Items from a data source:
*-*-*

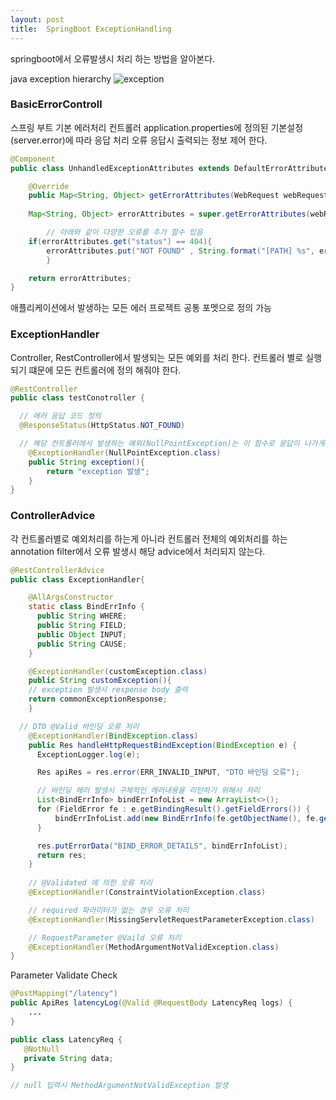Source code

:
 ```yaml
---
layout: post
title:  SpringBoot ExceptionHandling 
---
```

springboot에서 오류발생시 처리 하는 방법을 알아본다.  

java exception hierarchy
<img class="img-fluid" src="https://www.google.com/imgres?imgurl=https%3A%2F%2Fdata-flair.training%2Fblogs%2Fwp-content%2Fuploads%2Fsites%2F2%2F2018%2F04%2Fhierarchy-of-java-exceptions.webp&imgrefurl=https%3A%2F%2Fdata-flair.training%2Fblogs%2Fjava-exception%2F&tbnid=DLbiv6my_V275M&vet=12ahUKEwiMraa3p7n5AhVTAKYKHRMNCMsQMygMegUIARDXAQ..i&docid=dkn4Sla2KcLwdM&w=1440&h=691&q=exception-hierarchy-in-java&ved=2ahUKEwiMraa3p7n5AhVTAKYKHRMNCMsQMygMegUIARDXAQ" alt="exception">

### BasicErrorControll

<p>스프링 부트 기본 에러처리 컨트롤러
application.properties에 정의된 기본설정(server.error)에 따라 응답 처리
오류 응답시 출력되는 정보 제어 한다.
</p>

```java
@Component
public class UnhandledExceptionAttributes extends DefaultErrorAttributes {

    @Override
    public Map<String, Object> getErrorAttributes(WebRequest webRequest, boolean includeStackTrace) {
	
    Map<String, Object> errorAttributes = super.getErrorAttributes(webRequest, includeStackTrace);

		// 아래와 같이 다양한 오류를 추가 할수 있음 
    if(errorAttributes.get("status") == 404){
	    errorAttributes.put("NOT FOUND" , String.format("[PATH] %s", errorAttributes.get("path")));
		}

    return errorAttributes;
} 
```

<p>애플리케이션에서 발생하는 모든 에러 프로젝트 공통 포멧으로 정의 가능</p>

### ExceptionHandler
<p>
Controller, RestController에서 발생되는 모든 예외를 처리 한다. 컨트롤러 별로 실행되기 떄문에 모든 컨트롤러에 정의 해줘야 한다.
</p>

```java
@RestController
public class testConotroller {

  // 에러 응답 코드 정의 
  @ResponseStatus(HttpStatus.NOT_FOUND)

  // 해당 컨트롤러에서 발생하는 예외(NullPointException)는 이 함수로 응답이 나가게 된다. 
	@ExceptionHandler(NullPointException.class)
	public String exception(){
		return "exception 발생";
	}
}
```

### ControllerAdvice
<p>
각 컨트롤러별로 예외처리를 하는게 아니라 컨트롤러 전체의 예외처리를 하는  annotation
filter에서 오류 발생시 해당 advice에서 처리되지 않는다.
</p>

```java
@RestControllerAdvice
public class ExceptionHandler{

    @AllArgsConstructor
    static class BindErrInfo {
      public String WHERE;
      public String FIELD;
      public Object INPUT;
      public String CAUSE;
    }

    @ExceptionHandler(customException.class)
    public String customException(){
    // exception 발생시 response body 출력 
    return commonExceptionResponse;
    }

  // DTO @Valid 바인딩 오류 처리 
	@ExceptionHandler(BindException.class)
    public Res handleHttpRequestBindException(BindException e) {
      ExceptionLogger.log(e);

      Res apiRes = res.error(ERR_INVALID_INPUT, "DTO 바인딩 오류");

      // 바인딩 에러 발생시 구체적인 에러내용을 리턴하기 위해서 처리 
      List<BindErrInfo> bindErrInfoList = new ArrayList<>();
      for (FieldError fe : e.getBindingResult().getFieldErrors()) {
          bindErrInfoList.add(new BindErrInfo(fe.getObjectName(), fe.getField(), fe.getRejectedValue(), fe.getDefaultMessage()));
      }

      res.putErrorData("BIND_ERROR_DETAILS", bindErrInfoList);
      return res;
    }
  
    // @Validated 에 의한 오류 처리
    @ExceptionHandler(ConstraintViolationException.class)

	// required 파라미터가 없는 경우 오류 처리
    @ExceptionHandler(MissingServletRequestParameterException.class)	

    // RequestParameter @Vaild 오류 처리
    @ExceptionHandler(MethodArgumentNotValidException.class)
} 

```

<p>Parameter Validate Check</p>

```java
@PostMapping("/latency")
public ApiRes latencyLog(@Valid @RequestBody LatencyReq logs) {
	... 
}

public class LatencyReq {
   @NotNull 
   private String data;
} 

// null 입력시 MethodArgumentNotValidException 발생 

```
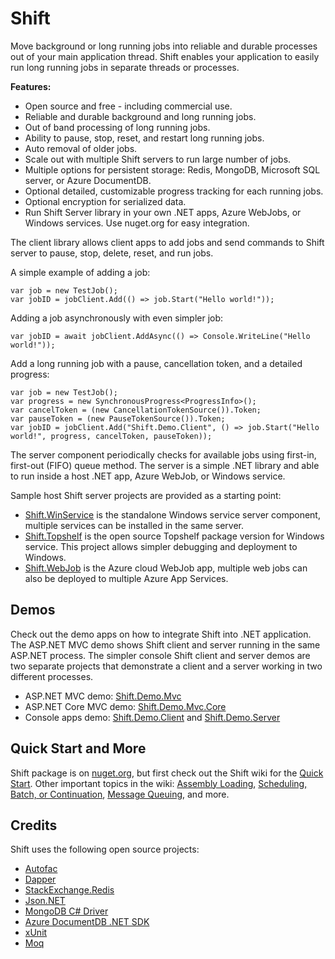 # Shift
Move background or long running jobs into reliable and durable processes out of your main application thread. Shift enables your application to easily run long running jobs in separate threads or processes. 

**Features:**
- Open source and free - including commercial use.
- Reliable and durable background and long running jobs.
- Out of band processing of long running jobs. 
- Ability to pause, stop, reset, and restart long running jobs.
- Auto removal of older jobs.
- Scale out with multiple Shift servers to run large number of jobs.
- Multiple options for persistent storage: Redis, MongoDB, Microsoft SQL server, or Azure DocumentDB. 
- Optional detailed, customizable progress tracking for each running jobs.
- Optional encryption for serialized data.
- Run Shift Server library in your own .NET apps, Azure WebJobs, or Windows services. Use nuget.org for easy integration.

The client library allows client apps to add jobs and send commands to Shift server to pause, stop, delete, reset, and run jobs.

A simple example of adding a job:
```
var job = new TestJob();
var jobID = jobClient.Add(() => job.Start("Hello world!"));
```

Adding a job asynchronously with even simpler job:
```
var jobID = await jobClient.AddAsync(() => Console.WriteLine("Hello world!"));
```

Add a long running job with a pause, cancellation token, and a detailed progress:
```
var job = new TestJob();
var progress = new SynchronousProgress<ProgressInfo>();
var cancelToken = (new CancellationTokenSource()).Token; 
var pauseToken = (new PauseTokenSource()).Token;
var jobID = jobClient.Add("Shift.Demo.Client", () => job.Start("Hello world!", progress, cancelToken, pauseToken));
```

The server component periodically checks for available jobs using first-in, first-out (FIFO) queue method. The server is a simple .NET library and able to run inside a host .NET app, Azure WebJob, or Windows service. 

Sample host Shift server projects are provided as a starting point:
- [Shift.WinService](https://github.com/hhalim/Shift.WinService) is the standalone Windows service server component, multiple services can be installed in the same server. 
- [Shift.Topshelf](https://github.com/hhalim/Shift.Topshelf) is the open source Topshelf package version for Windows service. This project allows simpler debugging and deployment to Windows.
- [Shift.WebJob](https://github.com/hhalim/Shift.WebJob) is the Azure cloud WebJob app, multiple web jobs can also be deployed to multiple Azure App Services. 

## Demos
Check out the demo apps on how to integrate Shift into .NET application. The ASP.NET MVC demo shows Shift client and server running in the same ASP.NET process. The simpler console Shift client and server demos are two separate projects that demonstrate a client and a server working in two different processes.
- ASP.NET MVC demo: [Shift.Demo.Mvc](https://github.com/hhalim/Shift.Demo.Mvc)
- ASP.NET Core MVC demo: [Shift.Demo.Mvc.Core](https://github.com/hhalim/Shift.Demo.Mvc.Core)
- Console apps demo: [Shift.Demo.Client](https://github.com/hhalim/Shift.Demo.Client) and [Shift.Demo.Server](https://github.com/hhalim/Shift.Demo.Server)

## Quick Start and More
Shift package is on [nuget.org](https://www.nuget.org/packages/Shift), but first check out the Shift wiki for the [Quick Start](https://github.com/hhalim/Shift/wiki/Quick-Start). Other important topics in the wiki: [Assembly Loading](https://github.com/hhalim/Shift/wiki/Assembly-Loading), [Scheduling, Batch, or Continuation](https://github.com/hhalim/Shift/wiki/Scheduling%2C-Batch%2C-or-Continuation), [Message Queuing](https://github.com/hhalim/Shift/wiki/Message-Queuing), and more. 

## Credits
Shift uses the following open source projects:
- [Autofac](http://autofac.org/)
- [Dapper](https://github.com/StackExchange/Dapper)
- [StackExchange.Redis](https://github.com/StackExchange/StackExchange.Redis)
- [Json.NET](http://james.newtonking.com/json)
- [MongoDB C# Driver](https://github.com/mongodb/mongo-csharp-driver)
- [Azure DocumentDB .NET SDK](https://github.com/Azure/azure-documentdb-dotnet)
- [xUnit](https://github.com/xunit/xunit)
- [Moq](https://github.com/moq/moq)


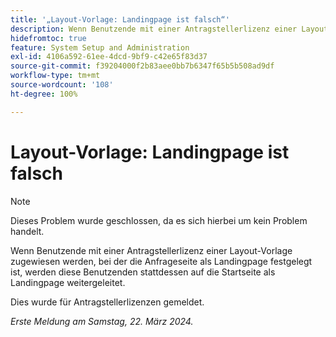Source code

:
 ```yaml
---
title: '„Layout-Vorlage: Landingpage ist falsch“'
description: Wenn Benutzende mit einer Antragstellerlizenz einer Layout-Vorlage zugewiesen werden, bei der die Anfrageseite als Landingpage festgelegt ist, werden diese Benutzenden stattdessen auf die Startseite als Landingpage weitergeleitet.
hidefromtoc: true
feature: System Setup and Administration
exl-id: 4106a592-61ee-4dcd-9bf9-c42e65f83d37
source-git-commit: f39204000f2b83aee0bb7b6347f65b5b508ad9df
workflow-type: tm+mt
source-wordcount: '108'
ht-degree: 100%

---
```


# Layout-Vorlage: Landingpage ist falsch

>[!NOTE]
>
>Dieses Problem wurde geschlossen, da es sich hierbei um kein Problem handelt.

Wenn Benutzende mit einer Antragstellerlizenz einer Layout-Vorlage zugewiesen werden, bei der die Anfrageseite als Landingpage festgelegt ist, werden diese Benutzenden stattdessen auf die Startseite als Landingpage weitergeleitet.

Dies wurde für Antragstellerlizenzen gemeldet.

_Erste Meldung am Samstag, 22. März 2024._
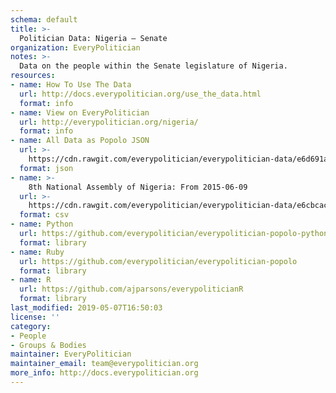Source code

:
 ```yaml
---
schema: default
title: >-
  Politician Data: Nigeria — Senate
organization: EveryPolitician
notes: >-
  Data on the people within the Senate legislature of Nigeria.
resources:
- name: How To Use The Data
  url: http://docs.everypolitician.org/use_the_data.html
  format: info
- name: View on EveryPolitician
  url: http://everypolitician.org/nigeria/
  format: info
- name: All Data as Popolo JSON
  url: >-
    https://cdn.rawgit.com/everypolitician/everypolitician-data/e6d691ab5efe52c8cc866a37f175d7f67ea985f9/data/Nigeria/Senate/ep-popolo-v1.0.json
  format: json
- name: >-
    8th National Assembly of Nigeria: From 2015-06-09
  url: >-
    https://cdn.rawgit.com/everypolitician/everypolitician-data/e6cbcacde88813a8ef0adef8534b9aa5ebbb6bca/data/Nigeria/Senate/term-8.csv
  format: csv
- name: Python
  url: https://github.com/everypolitician/everypolitician-popolo-python
  format: library
- name: Ruby
  url: https://github.com/everypolitician/everypolitician-popolo
  format: library
- name: R
  url: https://github.com/ajparsons/everypoliticianR
  format: library
last_modified: 2019-05-07T16:50:03
license: ''
category:
- People
- Groups & Bodies
maintainer: EveryPolitician
maintainer_email: team@everypolitician.org
more_info: http://docs.everypolitician.org
---
```

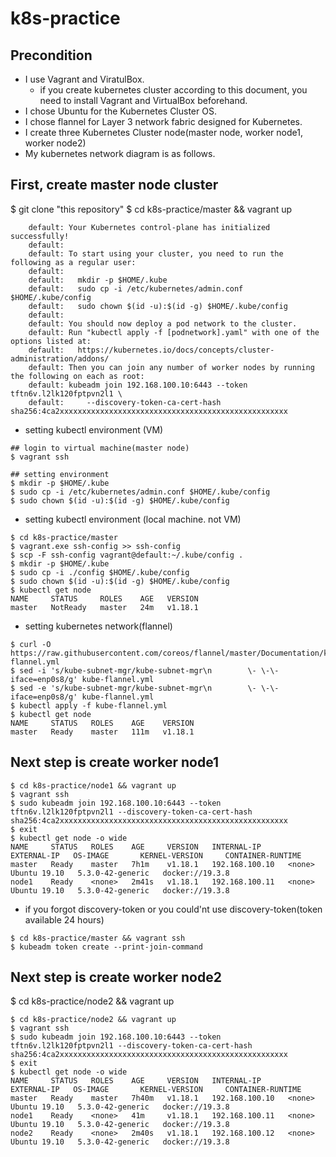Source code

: # k8s-practice

## Precondition
- I use Vagrant and ViratulBox.
    - if you create kubernetes cluster according to this document, you need to install Vagrant and VirtualBox beforehand.
- I chose Ubuntu for the Kubernetes Cluster OS.
- I chose flannel for Layer 3 network fabric designed for Kubernetes.
- I create three Kubernetes Cluster node(master node, worker node1, worker node2)
- My kubernetes network diagram is as follows.



## First, create master node cluster
$ git clone "this repository"
$ cd k8s-practice/master && vagrant up

```
    default: Your Kubernetes control-plane has initialized successfully!
    default:
    default: To start using your cluster, you need to run the following as a regular user:
    default:
    default:   mkdir -p $HOME/.kube
    default:   sudo cp -i /etc/kubernetes/admin.conf $HOME/.kube/config
    default:   sudo chown $(id -u):$(id -g) $HOME/.kube/config
    default:
    default: You should now deploy a pod network to the cluster.
    default: Run "kubectl apply -f [podnetwork].yaml" with one of the options listed at:
    default:   https://kubernetes.io/docs/concepts/cluster-administration/addons/
    default: Then you can join any number of worker nodes by running the following on each as root:
    default: kubeadm join 192.168.100.10:6443 --token tftn6v.l2lk120fptpvn2l1 \
    default:     --discovery-token-ca-cert-hash sha256:4ca2xxxxxxxxxxxxxxxxxxxxxxxxxxxxxxxxxxxxxxxxxxxxxxxxxxx
```

- setting kubectl environment (VM)

```
## login to virtual machine(master node)
$ vagrant ssh

## setting environment
$ mkdir -p $HOME/.kube
$ sudo cp -i /etc/kubernetes/admin.conf $HOME/.kube/config
$ sudo chown $(id -u):$(id -g) $HOME/.kube/config
```

- setting kubectl environment (local machine. not VM)

```
$ cd k8s-practice/master
$ vagrant.exe ssh-config >> ssh-config
$ scp -F ssh-config vagrant@default:~/.kube/config .
$ mkdir -p $HOME/.kube
$ sudo cp -i ./config $HOME/.kube/config
$ sudo chown $(id -u):$(id -g) $HOME/.kube/config
$ kubectl get node
NAME     STATUS     ROLES    AGE   VERSION
master   NotReady   master   24m   v1.18.1
```

- setting kubernetes network(flannel)

```
$ curl -O https://raw.githubusercontent.com/coreos/flannel/master/Documentation/kube-flannel.yml
$ sed -i 's/kube-subnet-mgr/kube-subnet-mgr\n        \- \-\-iface=enp0s8/g' kube-flannel.yml
$ sed -e 's/kube-subnet-mgr/kube-subnet-mgr\n        \- \-\-iface=enp0s8/g' kube-flannel.yml
$ kubectl apply -f kube-flannel.yml
$ kubectl get node
NAME     STATUS   ROLES    AGE    VERSION
master   Ready    master   111m   v1.18.1
```

## Next step is create worker node1

```
$ cd k8s-practice/node1 && vagrant up
$ vagrant ssh
$ sudo kubeadm join 192.168.100.10:6443 --token tftn6v.l2lk120fptpvn2l1 --discovery-token-ca-cert-hash sha256:4ca2xxxxxxxxxxxxxxxxxxxxxxxxxxxxxxxxxxxxxxxxxxxxxxxxxxx
$ exit
$ kubectl get node -o wide
NAME     STATUS   ROLES    AGE     VERSION   INTERNAL-IP      EXTERNAL-IP   OS-IMAGE       KERNEL-VERSION     CONTAINER-RUNTIME
master   Ready    master   7h1m    v1.18.1   192.168.100.10   <none>        Ubuntu 19.10   5.3.0-42-generic   docker://19.3.8
node1    Ready    <none>   2m41s   v1.18.1   192.168.100.11   <none>        Ubuntu 19.10   5.3.0-42-generic   docker://19.3.8
```

- if you forgot discovery-token or you could'nt use discovery-token(token available 24 hours)

```
$ cd k8s-practice/master && vagrant ssh
$ kubeadm token create --print-join-command
```

## Next step is create worker node2
$ cd k8s-practice/node2 && vagrant up

```
$ cd k8s-practice/node2 && vagrant up
$ vagrant ssh
$ sudo kubeadm join 192.168.100.10:6443 --token tftn6v.l2lk120fptpvn2l1 --discovery-token-ca-cert-hash sha256:4ca2xxxxxxxxxxxxxxxxxxxxxxxxxxxxxxxxxxxxxxxxxxxxxxxxxxx
$ exit
$ kubectl get node -o wide
NAME     STATUS   ROLES    AGE     VERSION   INTERNAL-IP      EXTERNAL-IP   OS-IMAGE       KERNEL-VERSION     CONTAINER-RUNTIME
master   Ready    master   7h40m   v1.18.1   192.168.100.10   <none>        Ubuntu 19.10   5.3.0-42-generic   docker://19.3.8
node1    Ready    <none>   41m     v1.18.1   192.168.100.11   <none>        Ubuntu 19.10   5.3.0-42-generic   docker://19.3.8
node2    Ready    <none>   2m40s   v1.18.1   192.168.100.12   <none>        Ubuntu 19.10   5.3.0-42-generic   docker://19.3.8
```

*-*-*

Action item:
Report each line in the entries where the string "nuget" occurs.

Solved exercise:
- Run Shift Server library in your own .NET apps, Azure WebJobs, or Windows services. Use nuget.org for easy integration.
Shift package is on [nuget.org](https://www.nuget.org/packages/Shift), but first check out the Shift wiki for the [Quick Start](https://github.com/hhalim/Shift/wiki/Quick-Start). Other important topics in the wiki: [Assembly Loading](https://github.com/hhalim/Shift/wiki/Assembly-Loading), [Scheduling, Batch, or Continuation](https://github.com/hhalim/Shift/wiki/Scheduling%2C-Batch%2C-or-Continuation), [Message Queuing](https://github.com/hhalim/Shift/wiki/Message-Queuing), and more. 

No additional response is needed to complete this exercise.